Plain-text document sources
::::
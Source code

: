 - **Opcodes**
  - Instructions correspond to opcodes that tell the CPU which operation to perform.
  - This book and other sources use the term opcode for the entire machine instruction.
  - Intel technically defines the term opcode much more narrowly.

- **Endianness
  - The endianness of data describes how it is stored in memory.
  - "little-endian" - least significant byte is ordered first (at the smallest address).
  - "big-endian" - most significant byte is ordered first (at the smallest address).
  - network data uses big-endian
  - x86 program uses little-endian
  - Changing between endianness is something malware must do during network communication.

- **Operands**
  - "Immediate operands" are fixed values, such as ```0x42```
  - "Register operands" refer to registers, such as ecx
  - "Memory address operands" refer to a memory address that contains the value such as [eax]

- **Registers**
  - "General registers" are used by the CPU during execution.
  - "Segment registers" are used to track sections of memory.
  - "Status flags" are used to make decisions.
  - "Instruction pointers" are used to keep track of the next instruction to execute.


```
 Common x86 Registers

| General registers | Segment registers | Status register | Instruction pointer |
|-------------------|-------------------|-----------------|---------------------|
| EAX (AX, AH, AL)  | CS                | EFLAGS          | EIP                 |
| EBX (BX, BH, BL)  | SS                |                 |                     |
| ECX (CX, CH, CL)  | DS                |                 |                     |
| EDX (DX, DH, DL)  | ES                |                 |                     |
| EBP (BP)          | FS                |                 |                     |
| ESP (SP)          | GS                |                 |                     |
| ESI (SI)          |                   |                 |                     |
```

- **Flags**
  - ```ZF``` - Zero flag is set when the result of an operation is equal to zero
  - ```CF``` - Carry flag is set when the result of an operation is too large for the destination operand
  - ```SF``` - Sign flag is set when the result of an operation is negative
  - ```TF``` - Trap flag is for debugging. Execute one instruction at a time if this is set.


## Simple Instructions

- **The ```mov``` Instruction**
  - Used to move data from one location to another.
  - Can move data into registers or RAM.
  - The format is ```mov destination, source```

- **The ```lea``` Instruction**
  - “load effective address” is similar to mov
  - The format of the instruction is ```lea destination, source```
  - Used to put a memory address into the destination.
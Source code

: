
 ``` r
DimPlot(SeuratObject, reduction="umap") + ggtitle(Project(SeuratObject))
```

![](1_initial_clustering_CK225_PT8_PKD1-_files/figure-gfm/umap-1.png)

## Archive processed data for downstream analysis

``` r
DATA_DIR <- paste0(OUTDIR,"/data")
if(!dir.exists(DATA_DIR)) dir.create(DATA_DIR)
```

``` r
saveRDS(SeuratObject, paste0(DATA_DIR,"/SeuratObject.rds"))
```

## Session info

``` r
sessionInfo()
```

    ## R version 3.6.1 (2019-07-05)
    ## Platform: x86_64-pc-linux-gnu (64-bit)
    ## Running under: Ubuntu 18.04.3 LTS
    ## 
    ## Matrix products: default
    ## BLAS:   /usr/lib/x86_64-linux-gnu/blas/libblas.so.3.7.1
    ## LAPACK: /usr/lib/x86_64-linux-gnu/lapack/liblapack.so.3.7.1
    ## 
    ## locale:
::::
- [Task to complete]: Every entry shown earlier is to be returned exactly, line for line.

- [Answer space]:
Source code

: - **Opcodes**
  - Instructions correspond to opcodes that tell the CPU which operation to perform.
  - This book and other sources use the term opcode for the entire machine instruction.
  - Intel technically defines the term opcode much more narrowly.

- **Endianness
  - The endianness of data describes how it is stored in memory.
  - "little-endian" - least significant byte is ordered first (at the smallest address).
  - "big-endian" - most significant byte is ordered first (at the smallest address).
  - network data uses big-endian
  - x86 program uses little-endian
  - Changing between endianness is something malware must do during network communication.

- **Operands**
  - "Immediate operands" are fixed values, such as ```0x42```
  - "Register operands" refer to registers, such as ecx
  - "Memory address operands" refer to a memory address that contains the value such as [eax]

- **Registers**
  - "General registers" are used by the CPU during execution.
  - "Segment registers" are used to track sections of memory.
  - "Status flags" are used to make decisions.
  - "Instruction pointers" are used to keep track of the next instruction to execute.


```
 Common x86 Registers

| General registers | Segment registers | Status register | Instruction pointer |
|-------------------|-------------------|-----------------|---------------------|
| EAX (AX, AH, AL)  | CS                | EFLAGS          | EIP                 |
| EBX (BX, BH, BL)  | SS                |                 |                     |
| ECX (CX, CH, CL)  | DS                |                 |                     |
| EDX (DX, DH, DL)  | ES                |                 |                     |
| EBP (BP)          | FS                |                 |                     |
| ESP (SP)          | GS                |                 |                     |
| ESI (SI)          |                   |                 |                     |
```

- **Flags**
  - ```ZF``` - Zero flag is set when the result of an operation is equal to zero
  - ```CF``` - Carry flag is set when the result of an operation is too large for the destination operand
  - ```SF``` - Sign flag is set when the result of an operation is negative
  - ```TF``` - Trap flag is for debugging. Execute one instruction at a time if this is set.


## Simple Instructions

- **The ```mov``` Instruction**
  - Used to move data from one location to another.
  - Can move data into registers or RAM.
  - The format is ```mov destination, source```

- **The ```lea``` Instruction**
  - “load effective address” is similar to mov
  - The format of the instruction is ```lea destination, source```
  - Used to put a memory address into the destination.
Source code

:
 ``` r
DimPlot(SeuratObject, reduction="umap") + ggtitle(Project(SeuratObject))
```

![](1_initial_clustering_CK225_PT8_PKD1-_files/figure-gfm/umap-1.png)

## Archive processed data for downstream analysis

``` r
DATA_DIR <- paste0(OUTDIR,"/data")
if(!dir.exists(DATA_DIR)) dir.create(DATA_DIR)
```

``` r
saveRDS(SeuratObject, paste0(DATA_DIR,"/SeuratObject.rds"))
```

## Session info

``` r
sessionInfo()
```

    ## R version 3.6.1 (2019-07-05)
    ## Platform: x86_64-pc-linux-gnu (64-bit)
    ## Running under: Ubuntu 18.04.3 LTS
    ## 
    ## Matrix products: default
    ## BLAS:   /usr/lib/x86_64-linux-gnu/blas/libblas.so.3.7.1
    ## LAPACK: /usr/lib/x86_64-linux-gnu/lapack/liblapack.so.3.7.1
    ## 
    ## locale:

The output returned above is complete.